Fourth Ashes Test: Stuart Broad thinks England can hit back with the new ball on Sunday
Stuart Broad says England's use of the new ball on Sunday will have a major impact on the result of the fourth Test.
Last Updated: 11/08/13 10:48am
The match is finely poised after two days, Australia having reached 222-5 in replay to England's 238, thanks to a superb 101 not out from Chris Rogers.
But Broad, who has taken 4-48 and had Australia reeling on 49-3 at one point, thinks England could do some damage when they take the second new ball, which they can do after 80 overs of the innings have been bowled.
Reflecting on day two, Broad said: "It was a really good day's cricket.
"Credit has to go to 'Buck' Rogers for playing the way he did. He was gritty and he played the lines so, if it seamed, he played and missed, and he took his runs when they were available.
"It was a well put-together hundred and he's put his team in a decent position.
"But, from an England viewpoint, we know with the new ball around the corner that, if we get early wickets and are still batting tomorrow night, we'll be in a strong position.
"It's quite a new-ball wicket.
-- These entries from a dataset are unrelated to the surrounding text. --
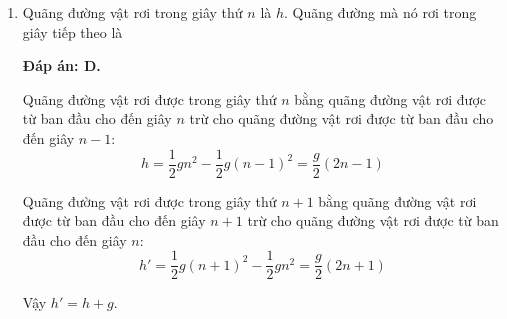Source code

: \begin{enumerate}[label=\bfseries Câu \arabic*:]
	
	\item {}
	
	
	{Quãng đường vật rơi trong giây thứ $n$ là $h$. Quãng đường mà nó rơi trong giây tiếp theo là
		
		
	}
	\hideall
	{	\textbf{Đáp án: D.}
		
		Quãng đường vật rơi được trong giây thứ $n$ bằng quãng đường vật rơi được từ ban đầu cho đến giây $n$ trừ cho quãng đường vật rơi được từ ban đầu cho đến giây $n-1$: $$h=\dfrac{1}{2}gn^2-\dfrac{1}{2}g(n-1)^2=\dfrac{g}{2}(2n-1)$$
		
		Quãng đường vật rơi được trong giây thứ $n+1$ bằng quãng đường vật rơi được từ ban đầu cho đến giây $n+1$ trừ cho quãng đường vật rơi được từ ban đầu cho đến giây $n$:
		$$h'=\dfrac{1}{2}g(n+1)^2-\dfrac{1}{2}gn^2 = \dfrac{g}{2}(2n+1)$$
		
		Vậy $h'=h+g$.
	}
\end{enumerate}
Once the ball got to 50 overs old it seemed to stop seaming around and then it got slower and slower. The new ball will do things, for sure.
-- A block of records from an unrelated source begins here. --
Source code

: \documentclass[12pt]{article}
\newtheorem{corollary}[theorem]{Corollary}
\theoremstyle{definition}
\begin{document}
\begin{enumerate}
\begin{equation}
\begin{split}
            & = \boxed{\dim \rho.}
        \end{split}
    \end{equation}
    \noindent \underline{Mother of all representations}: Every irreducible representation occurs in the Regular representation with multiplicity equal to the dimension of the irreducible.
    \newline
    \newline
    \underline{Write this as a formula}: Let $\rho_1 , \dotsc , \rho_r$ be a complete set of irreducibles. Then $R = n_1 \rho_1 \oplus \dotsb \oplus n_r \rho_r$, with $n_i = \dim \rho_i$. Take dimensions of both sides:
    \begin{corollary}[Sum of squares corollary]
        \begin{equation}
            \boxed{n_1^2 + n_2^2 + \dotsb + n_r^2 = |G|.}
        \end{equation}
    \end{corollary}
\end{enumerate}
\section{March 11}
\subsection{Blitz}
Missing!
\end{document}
"With it coming early tomorrow, with our bowlers fresher, I think that's a good thing for us.
"Jimmy (James Anderson) and I have to take responsibility. We've seen the new ball does seam around on this wicket, so you've got to get the ball in the right area. I think the first wicket is the big one.
"There are two dangerous players in the middle (Rogers and Brad Haddin) and we only lead by 20. We won't be scared about giving a small lead but we don't want it being a decent lead.
"We're pretty good at batting in the third innings. When we have a target in our minds, we're a pretty good unit. We'll back our batters to go out and fight."
The Decision Review System provided a talking point once again when Rogers was given out caught behind off Broad when he had made just 20.
On review, it was seen that the ball had hit him on the pad rather than the bat and he was not out LBW either because Hawk Eye showed the ball only clipping the bails, meaning it was 'umpire's call'.
Broad said: "I've never had one given out, reviewed, out, out, out (on the three review elements for the LBW), but given not out! We went through all the emotions.
"I think the rules are changing to make a bit more sense in October."